El falso Ayron se levantó y observó el
cuerpo inerte de Alisthar. No estaba muerto, pero sí inconsciente. Una
afortunada coincidencia. Se giró para observar a los dos guardias de raza nívea
que empezaban a volver en sí tras el inesperado suceso.
– Apresadle – dijo en cuanto ambos se
pusieron en pie –. Él es auténtico traidor. Vino para liberar a la bestia.
Ambos guardias cruzaron una mirada y
asintieron. A ellos no les correspondía la tarea de juzgar, sino la de
obedecer.
– Y procurad que éste no se os escape
entre los dedos, o me haré cargo – añadió
entonces, cargando cada palabra con un ligero matiz amenazador, suficiente para
que los dos entendieran cuál sería el precio de la desobediencia.
Dicho
esto, golpeando con la Vara en el suelo, el Portal se abrió a escasos pasos.

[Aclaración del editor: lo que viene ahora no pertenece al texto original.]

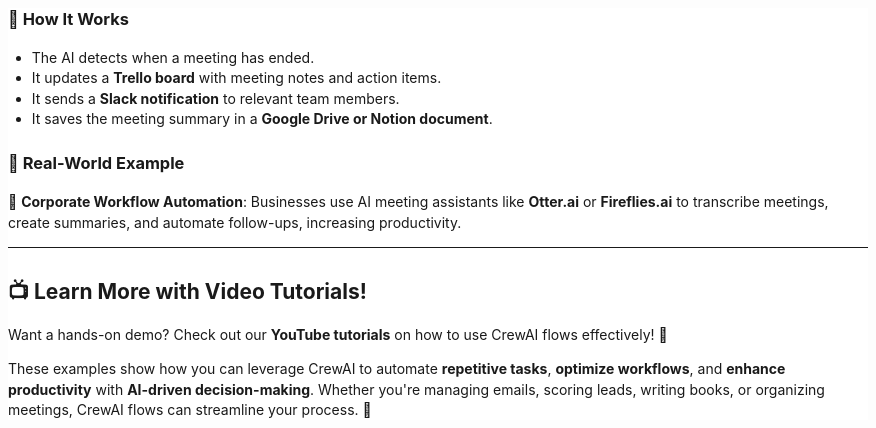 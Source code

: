 ### 🔹 **How It Works**
- The AI detects when a meeting has ended.  
- It updates a **Trello board** with meeting notes and action items.  
- It sends a **Slack notification** to relevant team members.  
- It saves the meeting summary in a **Google Drive or Notion document**.  

### 🏢 **Real-World Example**  
🔹 **Corporate Workflow Automation**: Businesses use AI meeting assistants like **Otter.ai** or **Fireflies.ai** to transcribe meetings, create summaries, and automate follow-ups, increasing productivity.  

---

## 📺 **Learn More with Video Tutorials!**  
Want a hands-on demo? Check out our **YouTube tutorials** on how to use CrewAI flows effectively! 🎥  

These examples show how you can leverage CrewAI to automate **repetitive tasks**, **optimize workflows**, and **enhance productivity** with **AI-driven decision-making**. Whether you're managing emails, scoring leads, writing books, or organizing meetings, CrewAI flows can streamline your process. 🚀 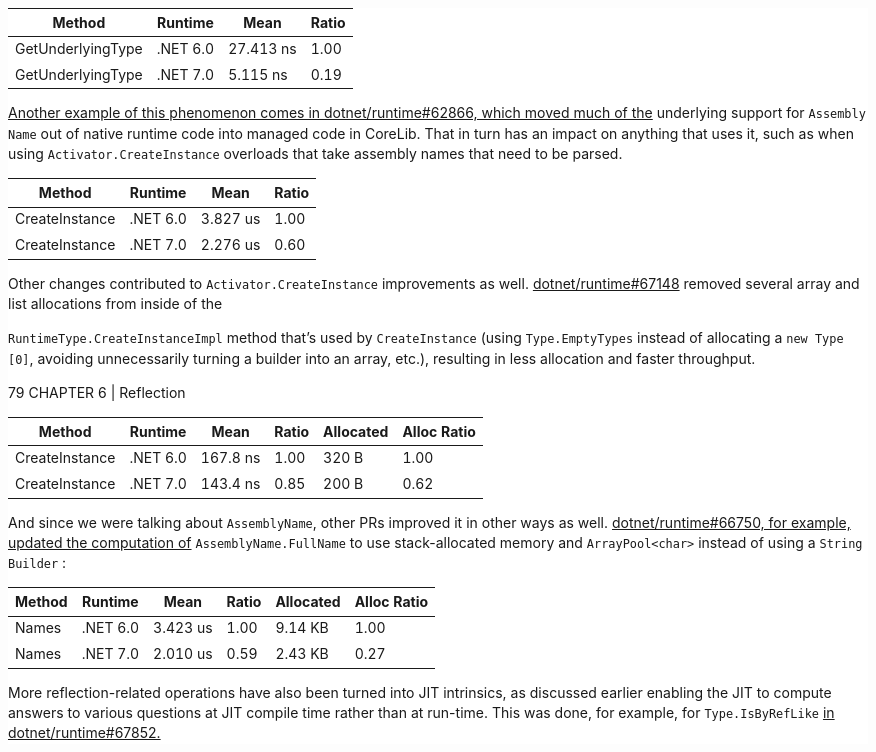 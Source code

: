 |Method|Runtime|Mean|Ratio|
|---|---|---|---|
|GetUnderlyingType|.NET 6.0|27.413 ns|1.00|
|GetUnderlyingType|.NET 7.0|5.115 ns|0.19|



[Another example of this phenomenon comes in dotnet/runtime#62866, which moved much of the](https://github.com/dotnet/runtime/pull/62866)
underlying support for `AssemblyName` out of native runtime code into managed code in CoreLib. That
in turn has an impact on anything that uses it, such as when using `Activator.CreateInstance`
overloads that take assembly names that need to be parsed.

|Method|Runtime|Mean|Ratio|
|---|---|---|---|
|CreateInstance|.NET 6.0|3.827 us|1.00|
|CreateInstance|.NET 7.0|2.276 us|0.60|



Other changes contributed to `Activator.CreateInstance` improvements as well.
[dotnet/runtime#67148](https://github.com/dotnet/runtime/pull/67148) removed several array and list allocations from inside of the

`RuntimeType.CreateInstanceImpl` method that’s used by `CreateInstance` (using `Type.EmptyTypes`
instead of allocating a `new Type[0]`, avoiding unnecessarily turning a builder into an array, etc.),
resulting in less allocation and faster throughput.


79 CHAPTER 6 | Reflection


|Method|Runtime|Mean|Ratio|Allocated|Alloc Ratio|
|---|---|---|---|---|---|
|CreateInstance|.NET 6.0|167.8 ns|1.00|320 B|1.00|
|CreateInstance|.NET 7.0|143.4 ns|0.85|200 B|0.62|


And since we were talking about `AssemblyName`, other PRs improved it in other ways as well.
[dotnet/runtime#66750, for example, updated the computation of](https://github.com/dotnet/runtime/pull/66750) `AssemblyName.FullName` to use
stack-allocated memory and `ArrayPool<char>` instead of using a `StringBuilder` :

|Method|Runtime|Mean|Ratio|Allocated|Alloc Ratio|
|---|---|---|---|---|---|
|Names|.NET 6.0|3.423 us|1.00|9.14 KB|1.00|
|Names|.NET 7.0|2.010 us|0.59|2.43 KB|0.27|



More reflection-related operations have also been turned into JIT intrinsics, as discussed earlier
enabling the JIT to compute answers to various questions at JIT compile time rather than at run-time.
This was done, for example, for `Type.IsByRefLike` [in dotnet/runtime#67852.](https://github.com/dotnet/runtime/pull/67852)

Sin abandonar ni un segundo su señorial porte, lo cruzó y éste desapareció al
momento siguiente.
Sohrem y Zholt quedaron solos una vez
más. Nuevamente, volvieron a cruzar miradas.
– ¿Deberíamos decir algo? – preguntó
Sohrem.
– No, no es asunto nuestro – contestó
Zholt.
Y juntos empujaron la gran puerta donde
Alisthar Filocertero había encontrado, sin quererlo, el sueño eterno.